# Gravel! Need some quick answers:)



## Tigzie (Apr 7, 2013)

Ive been checking gravel prices in my area and for a 2kg bag its going to cost around £5 a bag. (I need aprox 8-10kg which would cost £40-50) Money that of which I don't have at the moment.

I looked on B&Q and they have driveway gravel. The one I want looks exactly like the gravel at pet shops. Would driveway gravel work? A brand new bag, no oil, no dirt on it, ect. 
-Id wash it first and make sure all dust and dirt from inside the pack is gone. 
Would this work? It seems a better alternative due to price. (25kg bag for £6)
It isn't sharp so it shouldn't cut the fish.

But yeah. Is this a bad idea? I need to know before I buy it.

Thanks.

Link to gravel to have a look: http://www.diy.com/nav/garden/garde...-Mix-Decorative-Stone-10797504?skuId=11288210


----------



## BV77 (Jan 22, 2005)

I've been using sand and gravel from a local gravel company for years with no problem. Just be sure it isn't contaminated with any oil, antifreeze etc. rinse it well and there ya' go. My icon shows a tank with that gravel in it.


----------



## fishyfriend1706 (Jan 11, 2013)

I double BV77. You should be fine, but once again MAKE SURE there are no chemicals that can harm your fish in it.


----------



## Tigzie (Apr 7, 2013)

Thanks so much for your quick replies.

Its going to be a brand new pack of driveway gravel so no oil or any other chemicals will be involved. Ill give it a wash with water before use to get the dust off it.

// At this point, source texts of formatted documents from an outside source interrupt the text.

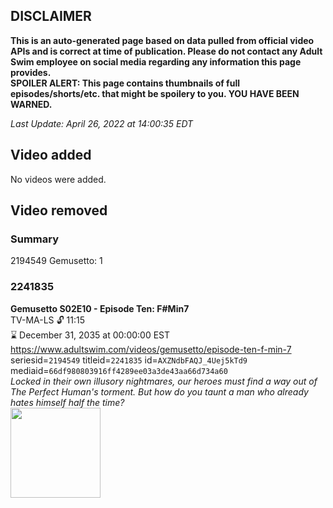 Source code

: ## DISCLAIMER
**This is an auto-generated page based on data pulled from official video APIs and is correct at time of publication. Please do not contact any Adult Swim employee on social media regarding any information this page provides.**  
**SPOILER ALERT: This page contains thumbnails of full episodes/shorts/etc. that might be spoilery to you. YOU HAVE BEEN WARNED.**  

_Last Update: April 26, 2022 at 14:00:35 EDT_
## Video added
No videos were added.  
## Video removed
### Summary
2194549 Gemusetto: 1  
### 2241835
**Gemusetto S02E10 - Episode Ten: F#Min7**  
TV-MA-LS 🔓 11:15  
⌛ December 31, 2035 at 00:00:00 EST  
https://www.adultswim.com/videos/gemusetto/episode-ten-f-min-7  
seriesid=`2194549` titleid=`2241835` id=`AXZNdbFAQJ_4Uej5kTd9` mediaid=`66df980803916ff4289ee03a3de43aa66d734a60`  
_Locked in their own illusory nightmares, our heroes must find a way out of The Perfect Human's torment. But how do you taunt a man who already hates himself half the time?_  
<a href="https://media.cdn.adultswim.com/uploads/20201210/thumbnails/2_201210112245-GSMP_210_dup-20201202.jpg"><img src="https://media.cdn.adultswim.com/uploads/20201210/thumbnails/2_201210112245-GSMP_210_dup-20201202.jpg" height="144px" /></a>
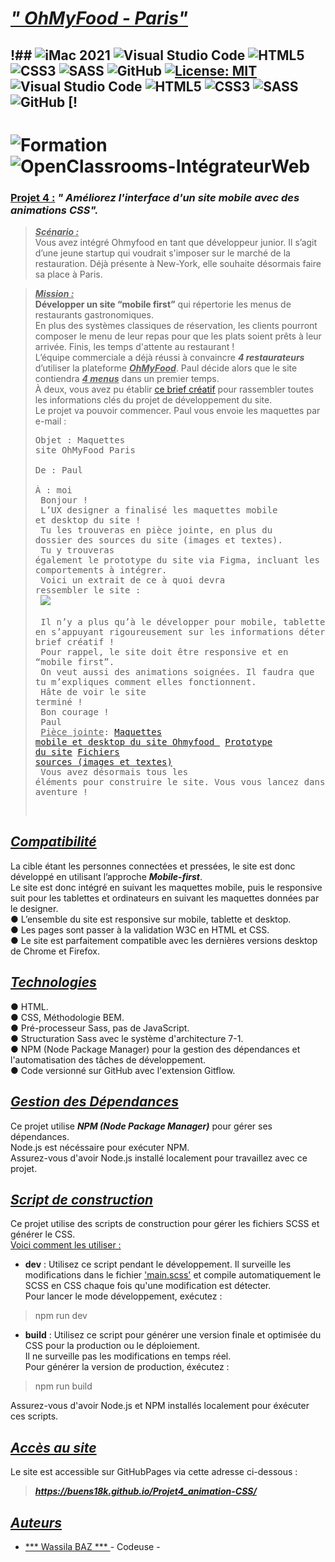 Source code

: # ***<u> " OhMyFood - Paris" </u>***
## !## ![iMac 2021](https://img.shields.io/badge/iMac%202021-000000?style=for-the-badge&logo=apple&logoColor=white) ![Visual Studio Code][def] ![HTML5](https://img.shields.io/badge/html5-%23E34F26.svg?style=for-the-badge&logo=html5&logoColor=white) ![CSS3](https://img.shields.io/badge/css3-%231572B6.svg?style=for-the-badge&logo=css3&logoColor=white) ![SASS](https://img.shields.io/badge/SASS-hotpink.svg?style=for-the-badge&logo=SASS&logoColor=white) ![GitHub](https://img.shields.io/badge/github-%23121011.svg?style=for-the-badge&logo=github&logoColor=white) [![License: MIT](https://img.shields.io/badge/License-MIT-yellow.svg)](https://opensource.org/licenses/MIT) ![Visual Studio Code][def] ![HTML5](https://img.shields.io/badge/html5-%23E34F26.svg?style=for-the-badge&logo=html5&logoColor=white) ![CSS3](https://img.shields.io/badge/css3-%231572B6.svg?style=for-the-badge&logo=css3&logoColor=white) ![SASS](https://img.shields.io/badge/SASS-hotpink.svg?style=for-the-badge&logo=SASS&logoColor=white) ![GitHub](https://img.shields.io/badge/github-%23121011.svg?style=for-the-badge&logo=github&logoColor=white) [!

# ![Formation](https://img.shields.io/badge/Formation%20-green?style=for-the-badge)  ![OpenClassrooms-IntégrateurWeb](https://img.shields.io/badge/OpenClassrooms%20-%20Int%C3%A9grateur%20Web%20-blue?style=for-the-badge)
 
### <u> Projet 4 :</u> ***" Améliorez l'interface d'un site mobile avec des animations CSS".*** 
> ***<u>Scénario :</u>***<br> Vous avez intégré Ohmyfood en tant que développeur junior. Il s’agit d’une jeune startup qui voudrait s'imposer sur le marché de la restauration. Déjà présente à New-York, elle souhaite désormais faire sa place à Paris. 

> ***<u>Mission :</u>***<br> 
**Développer un site “mobile first”** qui répertorie les menus de restaurants gastronomiques. <br>
En plus des systèmes classiques de réservation, les clients pourront composer le menu de leur repas pour que les plats soient prêts à leur arrivée. Finis, les temps d'attente au restaurant !<br>
L’équipe commerciale a déjà réussi à convaincre ***4 restaurateurs*** d’utiliser la plateforme ***<u>OhMyFood***</u>. Paul décide alors que le site contiendra ***<u>4 menus</u>*** dans un premier temps.<br>
À deux, vous avez pu établir [<u>ce brief créatif</u>](https://course.oc-static.com/projects/D%C3%A9veloppeur+Web/IW_P4+Animations+CSS+Ohmyfood/Brief+creatif+site+Ohmyfood.pdf) pour rassembler toutes les informations clés du projet de développement du site.<br>
Le projet va pouvoir commencer. Paul vous envoie les maquettes par e-mail :<br> <pre>Objet : Maquettes site OhMyFood Paris   
De : Paul   
À : moi <br>
Bonjour !<br>
L’UX designer a finalisé les maquettes mobile et desktop du site !<br>
Tu les trouveras en pièce jointe, en plus du dossier des sources du site (images et textes).<br>
Tu y trouveras également le prototype du site via Figma, incluant les animations et comportements à intégrer.<br>
Voici un extrait de ce à quoi devra ressembler le site :<br>
![](https://lh3.googleusercontent.com/pw/AIL4fc8o6ixwf3N0uZ8F0sUhKiDLKzd7Kl4b9nSco42MdEj87bUlmR5gwDBC1tw3_LypnesJm9sCQ6yf9731Fxi0Ov9UtvETlmIxk2rS0rHBLOoheXULMkuhSzhPBdU8GRxn77TdaXBCffcLyGuIpdLmILdNwYqjqJfe4jncJJnUzmeQrY8bH5BY-jGbDpWqcUOwoMd8f2tFYwEk2f_262fgMURCdA8zm6ERLuOIM6xcHA0TtWI2imRKxbIrt2QgMBEGDUvA4R1X9p4dO6OW4hoSlxdaVYdkeEftSUaIIYyJxkKw8w_GeZWPkkZJjLtDt4Y7s_WnMIfGpy4QK5opQ65oFbdV4yVIp6Lur91Zv8zDpHZhA2R8HqGngPF81jlIklksBqO1RYHzWnyfXhEFZFExvmChfyxalsoR6a6GGULyfIOTUtkbOUW0CfUvcMlHBTDUZYhV3BIp7BazKD-oZqz-T_1WHp7onZdNbNX2OW7F2dUcNo0oBGXklSgmJ9ThBfVe-8LEPxkuL4IEnAGQYFdcJAFSc7HTOz7vN5SfY4aE28cHTYlT8ylua3nNFFgBmuqCySRa2lYl22V--0kfRxopd81StwJyk6Yax2bQrw-Wr1yAVFCaxDTP-zr-AKt3sIbKTOxKbB3P2rStp6s0s-PxWpd3YEZ2flLY40WDbSj0QqDiKZLBnImYBn5_mBW3gh4a8gMA7IK4r4x8sKV1ynboXVQADh2DNTuNITdGtd7n1ZX1JiR_ezLVy9Jh2bSEJOnx36Nsh5t1B68fheutA6PdXmtsCi2_J_h5-Tn42gs6juQOxoFausp94nCrDx9_8CiSoB1ODpz3Txguk2lnnGpIKEjsjWsXirFW3mjy0OVhFovdzG4cSSv-GXpM_ZKDHib8OABvzLvTlTACfY6hvctYG3wewnFkFdQvf8jylPgdOhVH7M405dwkdXm-1VZ31j-sx5awEIqVno_r3B-ltYxU9-zIBvxfmg=w593-h287-s-no?authuser=0) <br>
Il n’y a plus qu’à le développer pour mobile, tablette et desktop en s’appuyant rigoureusement sur les informations déterminées dans le brief créatif !<br>
Pour rappel, le site doit être responsive et en “mobile first”.<br>
On veut aussi des animations soignées. Il faudra que tu m’expliques comment elles fonctionnent.<br>
Hâte de voir le site terminé !<br>
Bon courage !<br>
Paul<br>
<u>Pièce jointe</u>:
[<u>Maquettes mobile et desktop du site Ohmyfood </u>](https://www.figma.com/file/t4449fzDnwGYmzuwQdu87V/Maquettes-Ohmyfood-(mobile-et-desktop)?node-id=0%3A1&mode=dev)
[<u>Prototype du site</u>](https://www.figma.com/proto/t4449fzDnwGYmzuwQdu87V/Maquettes-Ohmyfood-(mobile-et-desktop)?node-id=25368-591&scaling=scale-down&page-id=0%3A1&starting-point-node-id=25368%3A591&show-proto-sidebar=1) 
[<u>Fichiers sources (images et textes)</u>](https://drive.google.com/file/d/123vPuBPEAYODupm-42PjYmLwb4N0kyaL/view?usp=sharing)<br>
Vous avez désormais tous les éléments pour construire le site. Vous vous lancez dans cette nouvelle aventure !
</pre>

## <u>***Compatibilité***</u> ##
La cible étant les personnes connectées et pressées, le site est donc développé en utilisant l’approche ***Mobile-first***.<br>
Le site est donc intégré en suivant les maquettes mobile, puis le responsive suit pour les tablettes et ordinateurs en suivant les maquettes données par le designer.<br>
● L’ensemble du site est responsive sur mobile, tablette et desktop.<br>
● Les pages sont passer à la validation W3C en HTML et CSS.<br>
● Le site est parfaitement compatible avec les dernières versions desktop de Chrome et Firefox.

## <u>***Technologies***</u> ##
● HTML.<br>
● CSS, Méthodologie BEM.<br>
● Pré-processeur Sass, pas de JavaScript.<br>
● Structuration Sass avec le système d'architecture 7-1.<br>
● NPM (Node Package Manager) pour la gestion des dépendances et l'automatisation des tâches de développement.<br>
● Code versionné sur GitHub avec l'extension Gitflow.<br>


## <u>***Gestion des Dépendances***</u> ##
Ce projet utilise ***NPM (Node Package Manager)*** pour gérer ses dépendances.<br>
Node.js est nécéssaire pour exécuter NPM. <br>
Assurez-vous d'avoir Node.js installé localement pour travaillez avec ce projet.

## <u> ***Script de construction*** </u> ##
Ce projet utilise des scripts de construction pour gérer les fichiers SCSS et générer le CSS.<br>
<u> Voici comment les utiliser : </u>

- **dev** : Utilisez ce script pendant le développement. Il surveille les modifications dans le fichier <u>'main.scss'</u> et compile automatiquement le SCSS en CSS chaque fois qu'une modification est détecter.<br>
Pour lancer le mode développement, exécutez :
>npm run dev

- **build** : Utilisez ce script pour générer une version finale et optimisée du CSS pour la production ou le déploiement.<br>
Il ne surveille pas les modifications en temps réel.<br>
Pour générer la version de production, éxécutez :

> npm run build

Assurez-vous d'avoir Node.js et NPM installés localement pour éxécuter ces scripts.


## <u> ***Accès au site*** </u> ##

Le site est accessible sur GitHubPages via cette adresse ci-dessous :<br>
> ***https://buens18k.github.io/Projet4_animation-CSS/***

## <u> ***Auteurs*** </u> ###

- <u> *** Wassila BAZ *** </u>- Codeuse - 



[def]: https://img.shields.io/badge/Visual%20Studio%20Code-0078d7.svg?style=for-the-badge&logo=visual-studio-code&logoColor=white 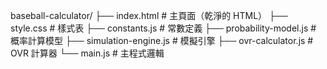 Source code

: baseball-calculator/
├── index.html           # 主頁面（乾淨的 HTML）
├── style.css           # 樣式表
├── constants.js        # 常數定義
├── probability-model.js # 概率計算模型
├── simulation-engine.js # 模擬引擎
├── ovr-calculator.js   # OVR 計算器
└── main.js            # 主程式邏輯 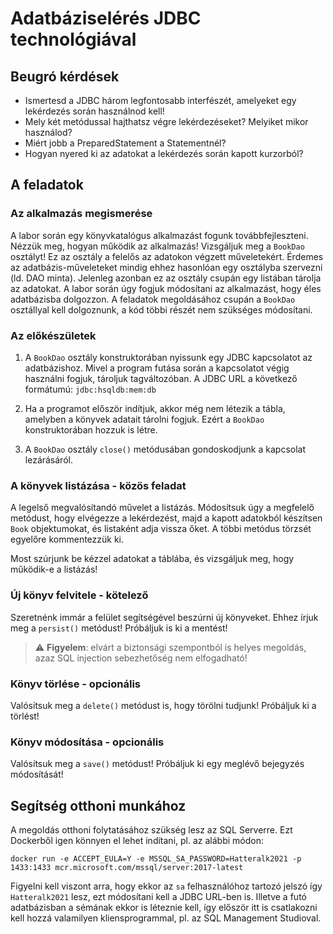 # Adatbáziselérés JDBC technológiával

## Beugró kérdések
- Ismertesd a JDBC három legfontosabb interfészét, amelyeket egy lekérdezés során használnod kell!
- Mely két metódussal hajthatsz végre lekérdezéseket? Melyiket mikor használod?
- Miért jobb a PreparedStatement a Statementnél?
- Hogyan nyered ki az adatokat a lekérdezés során kapott kurzorból?

## A feladatok

### Az alkalmazás megismerése

A labor során egy könyvkatalógus alkalmazást fogunk továbbfejleszteni. Nézzük meg,
hogyan működik az alkalmazás! Vizsgáljuk meg a `BookDao` osztályt! Ez az osztály a felelős
az adatokon végzett műveletekért. Érdemes az adatbázis-műveleteket mindig ehhez hasonlóan
egy osztályba szervezni (ld. DAO minta). Jelenleg azonban ez az osztály csupán egy listában
tárolja az adatokat. A labor során úgy fogjuk módosítani az alkalmazást, hogy éles adatbázisba
dolgozzon. A feladatok megoldásához csupán a `BookDao` osztállyal kell dolgoznunk, a kód
többi részét nem szükséges módosítani.

### Az előkészületek

1. A `BookDao` osztály konstruktorában nyissunk egy JDBC kapcsolatot az adatbázishoz.
Mivel a program futása során a kapcsolatot végig használni fogjuk, tároljuk tagváltozóban.
A JDBC URL a következő formátumú:
`jdbc:hsqldb:mem:db`

2. Ha a programot először indítjuk, akkor még nem létezik a tábla, amelyben a könyvek
adatait tárolni fogjuk. Ezért a `BookDao` konstruktorában hozzuk is létre.

3. A `BookDao` osztály `close()` metódusában gondoskodjunk a kapcsolat lezárásáról.

### A könyvek listázása - közös feladat

A legelső megvalósítandó művelet a listázás. Módosítsuk úgy a megfelelő metódust, hogy
elvégezze a lekérdezést, majd a kapott adatokból készítsen `Book` objektumokat, és listaként
adja vissza őket. A többi metódus törzsét egyelőre kommentezzük ki.

Most szúrjunk be kézzel adatokat a táblába, és vizsgáljuk meg, hogy működik-e a listázás!

### Új könyv felvitele - kötelező

Szeretnénk immár a felület segítségével beszúrni új könyveket. Ehhez írjuk meg a
`persist()` metódust! Próbáljuk is ki a mentést!

> :warning: **Figyelem**: elvárt a biztonsági szempontból is helyes megoldás, azaz SQL injection sebezhetőség nem elfogadható!

### Könyv törlése - opcionális

Valósítsuk meg a `delete()` metódust is, hogy törölni tudjunk! Próbáljuk ki a törlést!

### Könyv módosítása - opcionális

Valósítsuk meg a `save()` metódust! Próbáljuk ki egy meglévő bejegyzés módosítását!

## Segítség otthoni munkához

A megoldás otthoni folytatásához szükség lesz az SQL Serverre. Ezt Dockerből igen könnyen el lehet indítani, pl. az alábbi módon:

`docker run -e ACCEPT_EULA=Y -e MSSQL_SA_PASSWORD=Hatteralk2021 -p 1433:1433 mcr.microsoft.com/mssql/server:2017-latest`

Figyelni kell viszont arra, hogy ekkor az `sa` felhasználóhoz tartozó jelszó így `Hatteralk2021` lesz, ezt módosítani kell a JDBC URL-ben is. Illetve a futó adatbázisban a sémának ekkor is léteznie kell, így először itt is csatlakozni kell hozzá valamilyen kliensprogrammal, pl. az SQL Management Studioval.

Would it be better to wash it in boiling water just to be sure?


----------



## lohachata (Jan 27, 2006)

i buy gravel from a local landscape supply company..about 25-30 USD per ton..i just take some plastic tubs and a shovel and get 400 or so pounds for $5.00 or so...
i think that driveway gravel will work just fins..no need to boil..just rinse well with warm water...


----------